» Try it: Examine each line of the data. Copy the line if it includes the word "Vivado".

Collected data
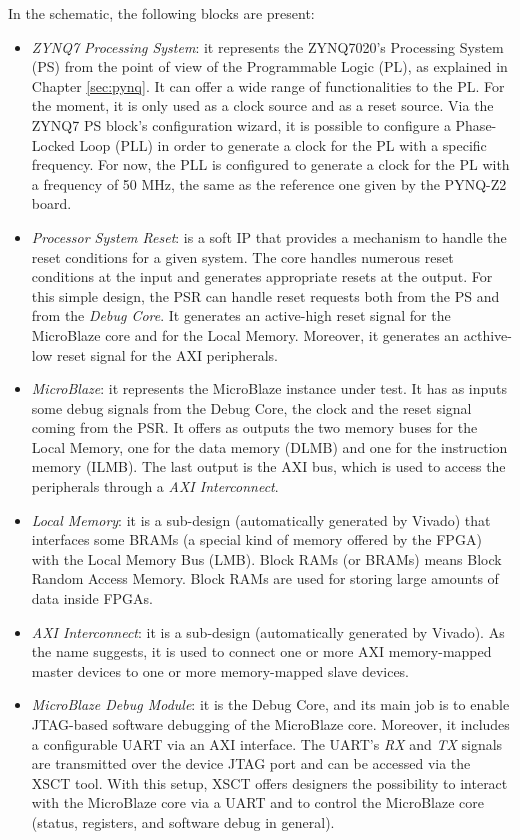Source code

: In the schematic, the following blocks are present:
\begin{itemize}
    \item \textit{ZYNQ7 Processing System}: it represents the ZYNQ7020's Processing System (PS) from the point of view of the Programmable Logic (PL), as explained in Chapter \ref{sec:pynq}. It can offer a wide range of functionalities to the PL. For the moment, it is only used as a clock source and as a reset source. Via the ZYNQ7 PS block's configuration wizard, it is possible to configure a Phase-Locked Loop (PLL) in order to generate a clock for the PL with a specific frequency. For now, the PLL is configured to generate a clock for the PL with a frequency of 50 MHz, the same as the reference one given by the PYNQ-Z2 board.
    \item \textit{Processor System Reset}: is a soft IP that provides a mechanism to handle the reset conditions for a given system. The core handles numerous reset conditions at the input and generates appropriate resets at the output. For this simple design, the PSR can handle reset requests both from the PS and from the \textit{Debug Core}. It generates an active-high reset signal for the MicroBlaze core and for the Local Memory. Moreover, it generates an acthive-low reset signal for the AXI peripherals. 
    \item  \textit{MicroBlaze}: it represents the MicroBlaze instance under test. It has as inputs some debug signals from the Debug Core, the clock and the reset signal coming from the PSR. It offers as outputs the two memory buses for the Local Memory, one for the data memory (DLMB) and one for the instruction memory (ILMB). The last output is the AXI bus, which is used to access the peripherals through a \textit{AXI Interconnect}.
    \item \textit{Local Memory}: it is a sub-design (automatically generated by Vivado) that interfaces some BRAMs (a special kind of memory offered by the FPGA) with the Local Memory Bus (LMB). Block RAMs (or BRAMs) means Block Random Access Memory. Block RAMs are used for storing large amounts of data inside FPGAs.
    \item \textit{AXI Interconnect}: it is a sub-design (automatically generated by Vivado). As the name suggests, it is used to connect one or more AXI memory-mapped master devices to one or more memory-mapped slave devices.
    \item \textit{MicroBlaze Debug Module}: it is the Debug Core, and its main job is to enable JTAG-based software debugging of the MicroBlaze core. Moreover, it includes a configurable UART via an AXI interface. The UART's \textit{RX} and \textit{TX} signals are transmitted over the device JTAG port and can be accessed via the XSCT tool. With this setup, XSCT offers designers the possibility to interact with the MicroBlaze core via a UART and to control the MicroBlaze core (status, registers, and software debug in general).
\end{itemize}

» Task answer:
    \item \textit{Local Memory}: it is a sub-design (automatically generated by Vivado) that interfaces some BRAMs (a special kind of memory offered by the FPGA) with the Local Memory Bus (LMB). Block RAMs (or BRAMs) means Block Random Access Memory. Block RAMs are used for storing large amounts of data inside FPGAs.
    \item \textit{AXI Interconnect}: it is a sub-design (automatically generated by Vivado). As the name suggests, it is used to connect one or more AXI memory-mapped master devices to one or more memory-mapped slave devices.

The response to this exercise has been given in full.